**What the task requires**: Set down each entry as it stands. Skip the pictures.

**Exercise data**:
------------

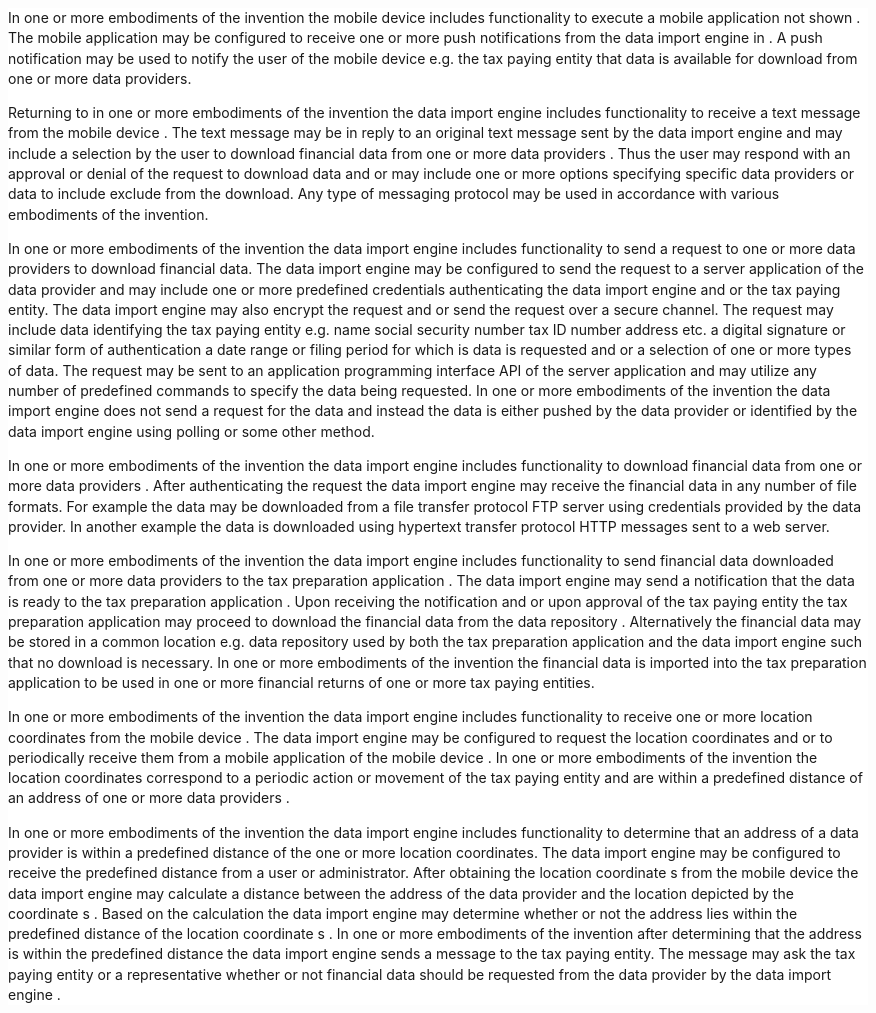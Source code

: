 In one or more embodiments of the invention the mobile device includes functionality to execute a mobile application not shown . The mobile application may be configured to receive one or more push notifications from the data import engine in . A push notification may be used to notify the user of the mobile device e.g. the tax paying entity that data is available for download from one or more data providers.

Returning to in one or more embodiments of the invention the data import engine includes functionality to receive a text message from the mobile device . The text message may be in reply to an original text message sent by the data import engine and may include a selection by the user to download financial data from one or more data providers . Thus the user may respond with an approval or denial of the request to download data and or may include one or more options specifying specific data providers or data to include exclude from the download. Any type of messaging protocol may be used in accordance with various embodiments of the invention.

In one or more embodiments of the invention the data import engine includes functionality to send a request to one or more data providers to download financial data. The data import engine may be configured to send the request to a server application of the data provider and may include one or more predefined credentials authenticating the data import engine and or the tax paying entity. The data import engine may also encrypt the request and or send the request over a secure channel. The request may include data identifying the tax paying entity e.g. name social security number tax ID number address etc. a digital signature or similar form of authentication a date range or filing period for which is data is requested and or a selection of one or more types of data. The request may be sent to an application programming interface API of the server application and may utilize any number of predefined commands to specify the data being requested. In one or more embodiments of the invention the data import engine does not send a request for the data and instead the data is either pushed by the data provider or identified by the data import engine using polling or some other method.

In one or more embodiments of the invention the data import engine includes functionality to download financial data from one or more data providers . After authenticating the request the data import engine may receive the financial data in any number of file formats. For example the data may be downloaded from a file transfer protocol FTP server using credentials provided by the data provider. In another example the data is downloaded using hypertext transfer protocol HTTP messages sent to a web server.

In one or more embodiments of the invention the data import engine includes functionality to send financial data downloaded from one or more data providers to the tax preparation application . The data import engine may send a notification that the data is ready to the tax preparation application . Upon receiving the notification and or upon approval of the tax paying entity the tax preparation application may proceed to download the financial data from the data repository . Alternatively the financial data may be stored in a common location e.g. data repository used by both the tax preparation application and the data import engine such that no download is necessary. In one or more embodiments of the invention the financial data is imported into the tax preparation application to be used in one or more financial returns of one or more tax paying entities.

In one or more embodiments of the invention the data import engine includes functionality to receive one or more location coordinates from the mobile device . The data import engine may be configured to request the location coordinates and or to periodically receive them from a mobile application of the mobile device . In one or more embodiments of the invention the location coordinates correspond to a periodic action or movement of the tax paying entity and are within a predefined distance of an address of one or more data providers .

In one or more embodiments of the invention the data import engine includes functionality to determine that an address of a data provider is within a predefined distance of the one or more location coordinates. The data import engine may be configured to receive the predefined distance from a user or administrator. After obtaining the location coordinate s from the mobile device the data import engine may calculate a distance between the address of the data provider and the location depicted by the coordinate s . Based on the calculation the data import engine may determine whether or not the address lies within the predefined distance of the location coordinate s . In one or more embodiments of the invention after determining that the address is within the predefined distance the data import engine sends a message to the tax paying entity. The message may ask the tax paying entity or a representative whether or not financial data should be requested from the data provider by the data import engine .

------------

**Expected output**:
Source code

: In one or more embodiments of the invention the mobile device includes functionality to execute a mobile application not shown . The mobile application may be configured to receive one or more push notifications from the data import engine in . A push notification may be used to notify the user of the mobile device e.g. the tax paying entity that data is available for download from one or more data providers.

Returning to in one or more embodiments of the invention the data import engine includes functionality to receive a text message from the mobile device . The text message may be in reply to an original text message sent by the data import engine and may include a selection by the user to download financial data from one or more data providers . Thus the user may respond with an approval or denial of the request to download data and or may include one or more options specifying specific data providers or data to include exclude from the download. Any type of messaging protocol may be used in accordance with various embodiments of the invention.

In one or more embodiments of the invention the data import engine includes functionality to send a request to one or more data providers to download financial data. The data import engine may be configured to send the request to a server application of the data provider and may include one or more predefined credentials authenticating the data import engine and or the tax paying entity. The data import engine may also encrypt the request and or send the request over a secure channel. The request may include data identifying the tax paying entity e.g. name social security number tax ID number address etc. a digital signature or similar form of authentication a date range or filing period for which is data is requested and or a selection of one or more types of data. The request may be sent to an application programming interface API of the server application and may utilize any number of predefined commands to specify the data being requested. In one or more embodiments of the invention the data import engine does not send a request for the data and instead the data is either pushed by the data provider or identified by the data import engine using polling or some other method.

In one or more embodiments of the invention the data import engine includes functionality to download financial data from one or more data providers . After authenticating the request the data import engine may receive the financial data in any number of file formats. For example the data may be downloaded from a file transfer protocol FTP server using credentials provided by the data provider. In another example the data is downloaded using hypertext transfer protocol HTTP messages sent to a web server.

In one or more embodiments of the invention the data import engine includes functionality to send financial data downloaded from one or more data providers to the tax preparation application . The data import engine may send a notification that the data is ready to the tax preparation application . Upon receiving the notification and or upon approval of the tax paying entity the tax preparation application may proceed to download the financial data from the data repository . Alternatively the financial data may be stored in a common location e.g. data repository used by both the tax preparation application and the data import engine such that no download is necessary. In one or more embodiments of the invention the financial data is imported into the tax preparation application to be used in one or more financial returns of one or more tax paying entities.

In one or more embodiments of the invention the data import engine includes functionality to receive one or more location coordinates from the mobile device . The data import engine may be configured to request the location coordinates and or to periodically receive them from a mobile application of the mobile device . In one or more embodiments of the invention the location coordinates correspond to a periodic action or movement of the tax paying entity and are within a predefined distance of an address of one or more data providers .

In one or more embodiments of the invention the data import engine includes functionality to determine that an address of a data provider is within a predefined distance of the one or more location coordinates. The data import engine may be configured to receive the predefined distance from a user or administrator. After obtaining the location coordinate s from the mobile device the data import engine may calculate a distance between the address of the data provider and the location depicted by the coordinate s . Based on the calculation the data import engine may determine whether or not the address lies within the predefined distance of the location coordinate s . In one or more embodiments of the invention after determining that the address is within the predefined distance the data import engine sends a message to the tax paying entity. The message may ask the tax paying entity or a representative whether or not financial data should be requested from the data provider by the data import engine .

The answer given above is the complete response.